## Provided records
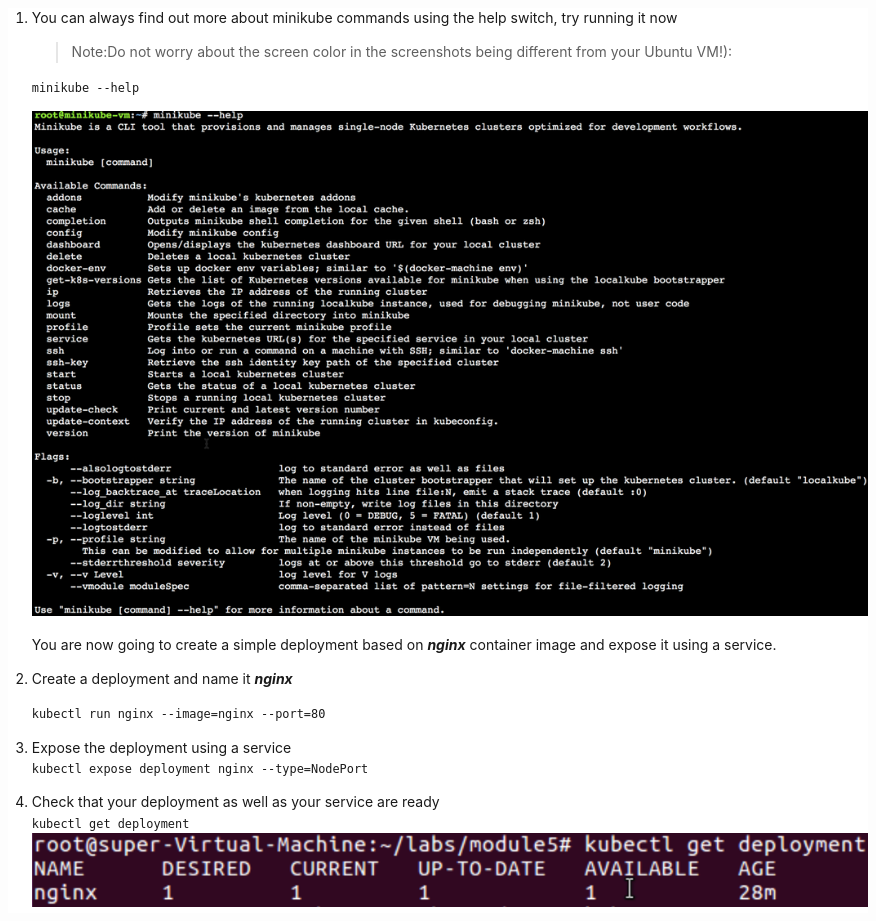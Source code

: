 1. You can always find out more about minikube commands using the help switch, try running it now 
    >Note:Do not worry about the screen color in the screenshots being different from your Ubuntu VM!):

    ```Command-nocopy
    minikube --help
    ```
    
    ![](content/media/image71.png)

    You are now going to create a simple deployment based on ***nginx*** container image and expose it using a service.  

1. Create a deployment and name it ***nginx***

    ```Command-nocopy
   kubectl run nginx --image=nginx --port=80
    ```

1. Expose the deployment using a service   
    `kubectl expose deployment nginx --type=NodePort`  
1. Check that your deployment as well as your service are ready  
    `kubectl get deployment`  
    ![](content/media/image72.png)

## Task description
For each record above, write out its text exactly and skip any picture.

## Response to the exercise
Source code

: 1. You can always find out more about minikube commands using the help switch, try running it now 
    >Note:Do not worry about the screen color in the screenshots being different from your Ubuntu VM!):

    ```Command-nocopy
    minikube --help
    ```
    
    ![](content/media/image71.png)

    You are now going to create a simple deployment based on ***nginx*** container image and expose it using a service.  

1. Create a deployment and name it ***nginx***

    ```Command-nocopy
   kubectl run nginx --image=nginx --port=80
    ```

1. Expose the deployment using a service   
    `kubectl expose deployment nginx --type=NodePort`  
1. Check that your deployment as well as your service are ready  
    `kubectl get deployment`  
    ![](content/media/image72.png)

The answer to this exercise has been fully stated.